The framework provided by package mistr currently supports all distributions that are included in the stats package and, in addition, it offers some extreme value distributions like generalized Pareto, Pareto, Frechet, and Burr. In case that the user would like to use a distribution that is not directly supported by the framework, a new distribution can be implemented in a very simple way. This procedure is documented in detail in the Extensions vignette of the package.

As was already mentioned, the objects in R that represent a distribution need to contain all the necessary information. This is, of course, for the purpose of evaluating the distribution function or quantile function at suitable points just the knowledge of the parameters. Since the framework we propose is beyond a simple distribution evaluation, the representation is a little bit more complex.
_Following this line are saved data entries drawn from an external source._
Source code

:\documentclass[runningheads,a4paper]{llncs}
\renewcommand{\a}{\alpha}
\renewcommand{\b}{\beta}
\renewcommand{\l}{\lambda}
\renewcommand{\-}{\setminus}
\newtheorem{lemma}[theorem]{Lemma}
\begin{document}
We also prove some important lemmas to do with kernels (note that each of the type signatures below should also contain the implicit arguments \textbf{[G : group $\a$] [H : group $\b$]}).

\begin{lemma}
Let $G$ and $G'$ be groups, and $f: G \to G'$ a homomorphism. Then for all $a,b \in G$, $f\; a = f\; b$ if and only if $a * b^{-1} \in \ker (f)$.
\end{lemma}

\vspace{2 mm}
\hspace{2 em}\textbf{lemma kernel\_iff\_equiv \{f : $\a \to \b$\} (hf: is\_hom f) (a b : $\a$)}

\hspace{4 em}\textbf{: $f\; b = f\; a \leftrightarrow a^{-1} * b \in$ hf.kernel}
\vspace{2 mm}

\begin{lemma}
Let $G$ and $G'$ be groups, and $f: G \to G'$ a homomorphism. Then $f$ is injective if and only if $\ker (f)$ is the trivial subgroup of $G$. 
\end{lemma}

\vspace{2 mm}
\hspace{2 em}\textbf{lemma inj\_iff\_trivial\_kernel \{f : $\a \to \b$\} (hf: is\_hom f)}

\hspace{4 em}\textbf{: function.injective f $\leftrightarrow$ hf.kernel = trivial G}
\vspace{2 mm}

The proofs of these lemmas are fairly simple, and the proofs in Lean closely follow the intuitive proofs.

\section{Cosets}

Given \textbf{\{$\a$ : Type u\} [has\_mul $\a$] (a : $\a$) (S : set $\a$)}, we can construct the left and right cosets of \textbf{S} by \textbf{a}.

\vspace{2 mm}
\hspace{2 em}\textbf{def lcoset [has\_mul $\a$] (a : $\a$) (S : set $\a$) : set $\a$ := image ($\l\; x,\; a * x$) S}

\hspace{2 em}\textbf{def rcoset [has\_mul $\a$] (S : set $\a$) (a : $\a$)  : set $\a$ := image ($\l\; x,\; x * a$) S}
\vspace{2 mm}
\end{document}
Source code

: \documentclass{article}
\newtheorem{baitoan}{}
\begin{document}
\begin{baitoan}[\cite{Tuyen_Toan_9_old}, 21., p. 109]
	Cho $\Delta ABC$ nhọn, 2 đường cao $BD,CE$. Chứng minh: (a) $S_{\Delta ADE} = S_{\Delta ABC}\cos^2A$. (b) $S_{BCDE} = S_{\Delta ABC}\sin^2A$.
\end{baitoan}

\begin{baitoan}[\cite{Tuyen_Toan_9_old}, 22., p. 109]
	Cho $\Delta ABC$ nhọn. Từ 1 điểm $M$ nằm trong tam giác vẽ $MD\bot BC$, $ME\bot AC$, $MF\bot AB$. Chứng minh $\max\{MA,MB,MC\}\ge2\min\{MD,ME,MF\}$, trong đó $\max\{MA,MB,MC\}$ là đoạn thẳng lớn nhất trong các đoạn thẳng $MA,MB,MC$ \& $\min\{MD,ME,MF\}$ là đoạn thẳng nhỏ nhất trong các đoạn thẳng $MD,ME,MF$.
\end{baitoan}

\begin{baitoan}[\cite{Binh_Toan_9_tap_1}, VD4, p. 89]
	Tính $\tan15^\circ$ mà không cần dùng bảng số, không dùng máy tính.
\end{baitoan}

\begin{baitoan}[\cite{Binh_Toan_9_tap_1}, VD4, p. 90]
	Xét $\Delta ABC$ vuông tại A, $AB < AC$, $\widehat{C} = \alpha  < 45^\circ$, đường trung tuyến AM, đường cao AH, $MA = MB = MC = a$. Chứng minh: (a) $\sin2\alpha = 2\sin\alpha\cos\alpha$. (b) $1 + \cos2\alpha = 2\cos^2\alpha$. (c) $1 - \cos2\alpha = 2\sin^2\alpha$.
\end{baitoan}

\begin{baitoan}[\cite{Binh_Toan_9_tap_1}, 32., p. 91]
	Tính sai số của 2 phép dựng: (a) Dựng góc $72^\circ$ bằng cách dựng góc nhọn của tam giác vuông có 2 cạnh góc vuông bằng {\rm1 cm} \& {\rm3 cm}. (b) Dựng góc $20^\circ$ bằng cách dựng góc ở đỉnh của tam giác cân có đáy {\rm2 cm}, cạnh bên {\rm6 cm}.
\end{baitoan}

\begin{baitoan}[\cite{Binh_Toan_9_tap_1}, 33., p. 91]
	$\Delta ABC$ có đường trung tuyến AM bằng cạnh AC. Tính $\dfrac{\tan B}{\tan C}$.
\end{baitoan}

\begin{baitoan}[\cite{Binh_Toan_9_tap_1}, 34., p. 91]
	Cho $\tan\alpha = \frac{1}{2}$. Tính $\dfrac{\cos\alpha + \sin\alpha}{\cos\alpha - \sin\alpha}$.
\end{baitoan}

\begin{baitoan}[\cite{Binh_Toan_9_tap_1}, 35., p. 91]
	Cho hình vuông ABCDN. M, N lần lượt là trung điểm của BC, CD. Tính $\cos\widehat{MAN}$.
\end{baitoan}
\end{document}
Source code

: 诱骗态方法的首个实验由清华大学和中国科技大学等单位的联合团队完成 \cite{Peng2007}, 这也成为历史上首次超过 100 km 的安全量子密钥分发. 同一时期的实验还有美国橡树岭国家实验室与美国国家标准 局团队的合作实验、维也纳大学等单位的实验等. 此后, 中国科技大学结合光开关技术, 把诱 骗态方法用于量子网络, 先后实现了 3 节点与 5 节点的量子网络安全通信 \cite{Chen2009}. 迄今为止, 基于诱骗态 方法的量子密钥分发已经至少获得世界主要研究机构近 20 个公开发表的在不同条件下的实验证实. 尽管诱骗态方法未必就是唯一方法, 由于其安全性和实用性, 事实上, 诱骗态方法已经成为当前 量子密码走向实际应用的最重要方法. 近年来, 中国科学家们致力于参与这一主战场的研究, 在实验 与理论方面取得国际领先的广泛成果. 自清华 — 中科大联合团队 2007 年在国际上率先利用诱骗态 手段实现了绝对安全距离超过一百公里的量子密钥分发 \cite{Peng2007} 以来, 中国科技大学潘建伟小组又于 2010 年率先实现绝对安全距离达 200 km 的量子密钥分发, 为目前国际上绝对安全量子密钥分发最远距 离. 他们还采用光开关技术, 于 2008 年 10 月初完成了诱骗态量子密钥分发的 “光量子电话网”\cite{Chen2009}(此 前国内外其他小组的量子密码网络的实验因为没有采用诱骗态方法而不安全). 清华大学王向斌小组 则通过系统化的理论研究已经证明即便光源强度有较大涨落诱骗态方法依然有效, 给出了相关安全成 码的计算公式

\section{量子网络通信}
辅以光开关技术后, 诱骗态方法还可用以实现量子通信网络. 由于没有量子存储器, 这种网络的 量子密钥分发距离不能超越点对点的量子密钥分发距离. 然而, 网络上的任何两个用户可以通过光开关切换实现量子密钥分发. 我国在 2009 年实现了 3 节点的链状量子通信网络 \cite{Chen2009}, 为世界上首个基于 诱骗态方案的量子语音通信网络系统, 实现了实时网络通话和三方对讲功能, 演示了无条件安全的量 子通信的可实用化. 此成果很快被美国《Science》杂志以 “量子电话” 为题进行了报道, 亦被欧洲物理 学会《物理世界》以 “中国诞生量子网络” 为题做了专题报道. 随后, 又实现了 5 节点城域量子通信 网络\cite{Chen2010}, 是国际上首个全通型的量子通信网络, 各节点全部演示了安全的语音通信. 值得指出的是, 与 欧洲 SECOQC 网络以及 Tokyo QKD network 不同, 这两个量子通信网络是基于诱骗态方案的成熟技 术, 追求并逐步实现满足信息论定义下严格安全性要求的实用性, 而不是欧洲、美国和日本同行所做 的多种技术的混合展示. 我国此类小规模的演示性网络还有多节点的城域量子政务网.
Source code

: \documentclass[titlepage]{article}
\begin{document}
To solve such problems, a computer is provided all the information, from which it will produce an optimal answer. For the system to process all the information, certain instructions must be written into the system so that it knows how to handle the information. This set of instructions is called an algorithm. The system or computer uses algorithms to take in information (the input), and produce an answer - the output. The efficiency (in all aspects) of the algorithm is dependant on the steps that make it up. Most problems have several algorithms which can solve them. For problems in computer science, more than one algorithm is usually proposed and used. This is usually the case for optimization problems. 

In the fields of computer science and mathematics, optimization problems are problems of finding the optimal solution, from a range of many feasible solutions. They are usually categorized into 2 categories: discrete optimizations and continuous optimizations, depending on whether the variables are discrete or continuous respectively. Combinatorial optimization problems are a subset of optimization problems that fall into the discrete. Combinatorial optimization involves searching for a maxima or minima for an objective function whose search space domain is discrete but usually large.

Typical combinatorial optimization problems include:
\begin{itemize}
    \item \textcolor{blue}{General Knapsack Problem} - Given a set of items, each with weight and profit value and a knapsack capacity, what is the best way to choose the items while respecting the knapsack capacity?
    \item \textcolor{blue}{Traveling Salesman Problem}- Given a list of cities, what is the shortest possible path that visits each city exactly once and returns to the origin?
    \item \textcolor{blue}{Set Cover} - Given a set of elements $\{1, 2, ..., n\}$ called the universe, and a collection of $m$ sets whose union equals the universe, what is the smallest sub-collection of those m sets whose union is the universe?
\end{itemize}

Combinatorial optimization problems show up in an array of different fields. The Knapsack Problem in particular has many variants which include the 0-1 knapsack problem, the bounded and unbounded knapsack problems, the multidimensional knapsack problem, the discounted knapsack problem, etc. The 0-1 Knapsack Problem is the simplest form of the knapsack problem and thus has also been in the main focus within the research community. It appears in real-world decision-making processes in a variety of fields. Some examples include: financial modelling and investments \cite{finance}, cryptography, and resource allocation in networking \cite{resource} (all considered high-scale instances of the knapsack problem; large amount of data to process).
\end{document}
A simple random variable or a distribution is in our framework represented by the distribution family which the distribution follows, together with the proper parameters and some additional information that corresponds to the distribution. This information is either stored as a type of class or as attributes in a list. The framework then uses the S3 dispatching mechanism to use this information, and hence it works with the distribution. Such a representation allows to go beyond the simple p, d, q, and r evaluation and enables to define new and more complicated functions.

An example is the left-hand limit of the cumulative distribution function. It might not look of crucial importance to be able to evaluate \(F(x-)=\mathbb{P}(X<x)\), but this function plays a huge role in the transformations and composite distributions. Of course, this function differs from the standard distribution function only if it is applied to a distribution with a positive probability mass in the point of interest. For this reason we simply characterize the (“pseudo”) support by the three parameters “from”, “to” and “by”. While the parameters “from” and “to” specify the range in which the distribution takes positive values, the parameter “by”, which is only a part of the lattice-valued distributions, describes the deterministic step in the support and for most known discrete distributions is equal to one, since they have support just on the integers. It might of course differ for some distributions, which have support only on even numbers, or some scaled distributions. It is essential that this parametrization allows to perfectly define the support of a distribution, and hence allows to do more complicated operations and calculations, e.g., the left-hand limit of the distribution function. In the case the user would like a distribution with no equally distanced outcomes, one can perform a non-linear transformation, which will be dealt with in the next chapter.

Combining distributions

Having the framework defined for the simple distributions, it is desired to combine these objects in order to define a larger class of distributions. The framework currently supports the mixture and composite models given in, respectively, (2) and (1).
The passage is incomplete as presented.